Check each line of the material, and show the ones that include the word "https".

※

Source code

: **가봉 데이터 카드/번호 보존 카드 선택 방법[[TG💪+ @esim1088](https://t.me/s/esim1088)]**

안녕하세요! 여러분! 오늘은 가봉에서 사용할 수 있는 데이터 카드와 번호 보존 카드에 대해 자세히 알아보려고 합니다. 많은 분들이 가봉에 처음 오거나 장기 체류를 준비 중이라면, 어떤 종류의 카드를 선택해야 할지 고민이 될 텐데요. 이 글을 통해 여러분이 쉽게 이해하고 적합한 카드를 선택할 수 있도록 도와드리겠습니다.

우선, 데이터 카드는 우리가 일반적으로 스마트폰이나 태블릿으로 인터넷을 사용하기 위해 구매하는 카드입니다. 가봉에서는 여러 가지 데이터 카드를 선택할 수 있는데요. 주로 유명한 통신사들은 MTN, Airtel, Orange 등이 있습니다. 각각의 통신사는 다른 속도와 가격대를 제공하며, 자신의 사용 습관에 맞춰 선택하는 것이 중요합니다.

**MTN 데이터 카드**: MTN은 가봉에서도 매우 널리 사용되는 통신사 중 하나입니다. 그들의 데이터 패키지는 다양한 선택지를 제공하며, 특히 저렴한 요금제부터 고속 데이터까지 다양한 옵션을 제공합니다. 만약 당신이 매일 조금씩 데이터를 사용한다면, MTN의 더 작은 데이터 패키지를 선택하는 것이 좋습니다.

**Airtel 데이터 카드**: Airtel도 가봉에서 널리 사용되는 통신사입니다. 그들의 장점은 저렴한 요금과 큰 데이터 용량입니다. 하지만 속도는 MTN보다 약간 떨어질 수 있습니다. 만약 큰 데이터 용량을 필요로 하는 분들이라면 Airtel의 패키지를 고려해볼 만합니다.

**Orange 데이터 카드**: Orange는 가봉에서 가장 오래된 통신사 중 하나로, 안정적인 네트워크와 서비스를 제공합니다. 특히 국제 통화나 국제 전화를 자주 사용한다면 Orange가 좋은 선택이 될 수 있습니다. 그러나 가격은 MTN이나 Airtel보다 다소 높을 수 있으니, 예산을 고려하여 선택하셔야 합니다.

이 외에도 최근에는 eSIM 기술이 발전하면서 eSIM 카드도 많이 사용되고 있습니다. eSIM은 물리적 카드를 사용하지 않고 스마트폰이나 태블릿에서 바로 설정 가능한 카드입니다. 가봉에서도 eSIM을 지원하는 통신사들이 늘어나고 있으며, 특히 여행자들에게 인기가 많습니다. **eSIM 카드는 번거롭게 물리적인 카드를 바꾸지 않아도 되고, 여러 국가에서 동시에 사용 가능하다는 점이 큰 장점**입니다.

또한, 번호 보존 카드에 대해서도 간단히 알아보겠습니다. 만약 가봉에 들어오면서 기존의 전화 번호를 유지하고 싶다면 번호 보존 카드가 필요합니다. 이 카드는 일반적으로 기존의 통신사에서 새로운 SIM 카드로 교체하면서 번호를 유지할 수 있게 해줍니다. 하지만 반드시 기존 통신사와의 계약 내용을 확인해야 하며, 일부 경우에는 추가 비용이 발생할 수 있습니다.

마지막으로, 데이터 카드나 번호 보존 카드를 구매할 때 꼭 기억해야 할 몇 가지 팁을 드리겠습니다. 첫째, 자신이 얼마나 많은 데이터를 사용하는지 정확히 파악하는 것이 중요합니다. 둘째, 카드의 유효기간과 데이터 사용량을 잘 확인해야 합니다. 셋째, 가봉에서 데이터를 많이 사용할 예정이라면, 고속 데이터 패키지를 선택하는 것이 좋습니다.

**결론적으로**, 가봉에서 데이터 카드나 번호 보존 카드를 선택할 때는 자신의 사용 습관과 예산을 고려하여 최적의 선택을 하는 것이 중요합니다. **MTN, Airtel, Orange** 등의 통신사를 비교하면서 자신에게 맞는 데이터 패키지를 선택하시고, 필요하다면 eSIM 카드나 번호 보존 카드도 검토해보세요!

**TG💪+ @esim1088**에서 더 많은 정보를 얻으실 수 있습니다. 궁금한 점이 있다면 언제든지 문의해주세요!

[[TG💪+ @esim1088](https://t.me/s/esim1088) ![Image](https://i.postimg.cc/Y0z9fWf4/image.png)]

※

### [ANSWER FOR THE TASK]
: **가봉 데이터 카드/번호 보존 카드 선택 방법[[TG💪+ @esim1088](https://t.me/s/esim1088)]**
[[TG💪+ @esim1088](https://t.me/s/esim1088) ![Image](https://i.postimg.cc/Y0z9fWf4/image.png)]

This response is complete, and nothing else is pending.